Plus loin, en lisière mais étonnamment découvert, j’ai trouvé un autre terrier à une seule entrée, fraîchement terrassé et manifestement occupé. Par un blaireau, par un renard ? Une trace bien visible dans la terre, avec trois griffes bien écartées et l’empreinte de cinq coussinets, laisse supposer qu’il s’agit d’un blaireau solitaire, ce qui serait étonnant car de tels terriers secondaires sont a priori utilisés plutôt à la belle saison ; l’installation de la caméra me permet de constater assez vite qu’il s’agit bel et bien d’un terrier de renard…
On marche dans les bois, laissant se superposer aux traces désormais faciles à lire le film en noir et blanc de la nuit : ici les sangliers ont labouré, se sont souillés, ont cherché dans l’écorce à la base des troncs des larves d’insectes. Ici un chevreuil s’est couché, et là c’est un blaireau qui a tracé une longue ligne dans les feuilles avec sa fine truffe, son rhinarium qui est aussi souple que résistant.
Soudain voici les chevreuils, et parmi eux, outre la chevrette et ses deux chevrillards (tous ont donc survécu à la chasse de ce matin), l’autre individu qui m’intrigue, plus grand, au pelage presque gris, et si méfiant que je n’arrive jamais à l’observer correctement. Au bout d’un long moment, je distingue entre les troncs sa roze, en forme de cœur semble-t-il, avec une touffe de poils pareils à une queue : ce serait donc une femelle, et non un mâle comme je l’avais supposé ? Qu’est-ce que c’est que cette famille composée de deux femelles dont une plus grande, méfiante et autoritaire, avec deux petits ? Je n’en saurai pas davantage aujourd’hui car les chevreuils s’éclipsent.
Rimski et Nouchka, d’abord très excités, se sont calmés assez vite (friandise et caresses obligent), et restent assis près de moi. De jour en jour ainsi s’accroît le sentiment que j’ai d’habiter un monde pas nécessairement amical (je détesterais désigner du chevreuil en disant mièvrement « mes amis ») mais d’une étrange familiarité. Les liens se resserrent continument, ce que je n’éprouvais d’ordinaire qu’à certains moments privilégiés comme pendant les cueillettes de morilles ou de girolles, notamment. Je crois que je n’avais pas ressenti cela aussi clairement depuis l’époque lointaine où, enfant, je flânais dans la campagne autour de la maison, comme si au bout de dix-sept ans il m’était enfin donné d’habiter pour de bon ce lieu. D’une main je gratte Rimski, de l’autre je tiens les jumelles pour regarder la jeune chevrette qui a réapparu en contrebas et qui broute en choisissant avec soin chaque plante de son repas…

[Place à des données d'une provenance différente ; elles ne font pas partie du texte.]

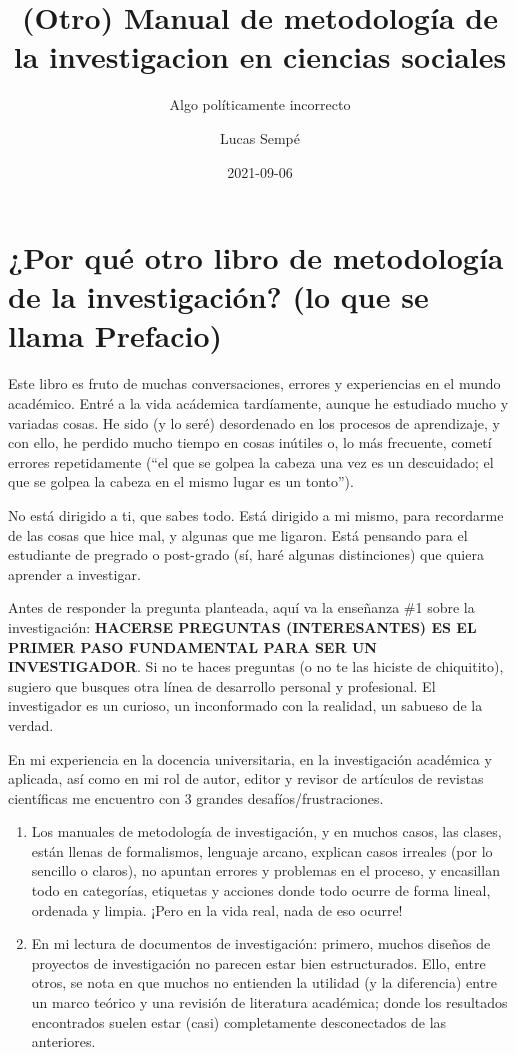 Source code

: \documentclass[
]{book}
\title{(Otro) Manual de metodología de la investigacion en ciencias sociales}
\subtitle{Algo políticamente incorrecto}
\author{Lucas Sempé}
\date{2021-09-06}
\begin{document}
\maketitle

{
\setcounter{tocdepth}{1}
\tableofcontents
}
\hypertarget{por-quuxe9-otro-libro-de-metodologuxeda-de-la-investigaciuxf3n-lo-que-se-llama-prefacio}{%
\chapter{¿Por qué otro libro de metodología de la investigación? (lo que se llama Prefacio)}\label{por-quuxe9-otro-libro-de-metodologuxeda-de-la-investigaciuxf3n-lo-que-se-llama-prefacio}}

Este libro es fruto de muchas conversaciones, errores y experiencias en el mundo académico. Entré a la vida acádemica tardíamente, aunque he estudiado mucho y variadas cosas. He sido (y lo seré) desordenado en los procesos de aprendizaje, y con ello, he perdido mucho tiempo en cosas inútiles o, lo más frecuente, cometí errores repetidamente (``el que se golpea la cabeza una vez es un descuidado; el que se golpea la cabeza en el mismo lugar es un tonto'').

No está dirigido a ti, que sabes todo. Está dirigido a mi mismo, para recordarme de las cosas que hice mal, y algunas que me ligaron. Está pensando para el estudiante de pregrado o post-grado (sí, haré algunas distinciones) que quiera aprender a investigar.

Antes de responder la pregunta planteada, aquí va la enseñanza \#1 sobre la investigación: \textbf{HACERSE PREGUNTAS (INTERESANTES) ES EL PRIMER PASO FUNDAMENTAL PARA SER UN INVESTIGADOR}. Si no te haces preguntas (o no te las hiciste de chiquitito), sugiero que busques otra línea de desarrollo personal y profesional. El investigador es un curioso, un inconformado con la realidad, un sabueso de la verdad.

En mi experiencia en la docencia universitaria, en la investigación académica y aplicada, así como en mi rol de autor, editor y revisor de artículos de revistas científicas me encuentro con 3 grandes desafíos/frustraciones.

\begin{enumerate}
\def\labelenumi{\arabic{enumi})}
\item
  Los manuales de metodología de investigación, y en muchos casos, las clases, están llenas de formalismos, lenguaje arcano, explican casos irreales (por lo sencillo o claros), no apuntan errores y problemas en el proceso, y encasillan todo en categorías, etiquetas y acciones donde todo ocurre de forma lineal, ordenada y limpia. ¡Pero en la vida real, nada de eso ocurre!
\item
  En mi lectura de documentos de investigación: primero, muchos diseños de proyectos de investigación no parecen estar bien estructurados. Ello, entre otros, se nota en que muchos no entienden la utilidad (y la diferencia) entre un marco teórico y una revisión de literatura académica; donde los resultados encontrados suelen estar (casi) completamente desconectados de las anteriores.
\end{enumerate}
\end{document}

J’étais et je reste avant tout un lettré, un professeur de français qui, certes, puise sans cesse des images et des anecdotes dans les sciences naturelles pour illustrer ses cours (au premier jour de mon premier cours mes élèves de Seconde du lycée Condorcet s’en étaient scandalisés, ne comprenant pas qu’on évoque la communication animale en introduction d’un cours sur la communication humaine…), mais censé me préoccuper exclusivement de productions littéraires qui sont l’apanage de l’homme.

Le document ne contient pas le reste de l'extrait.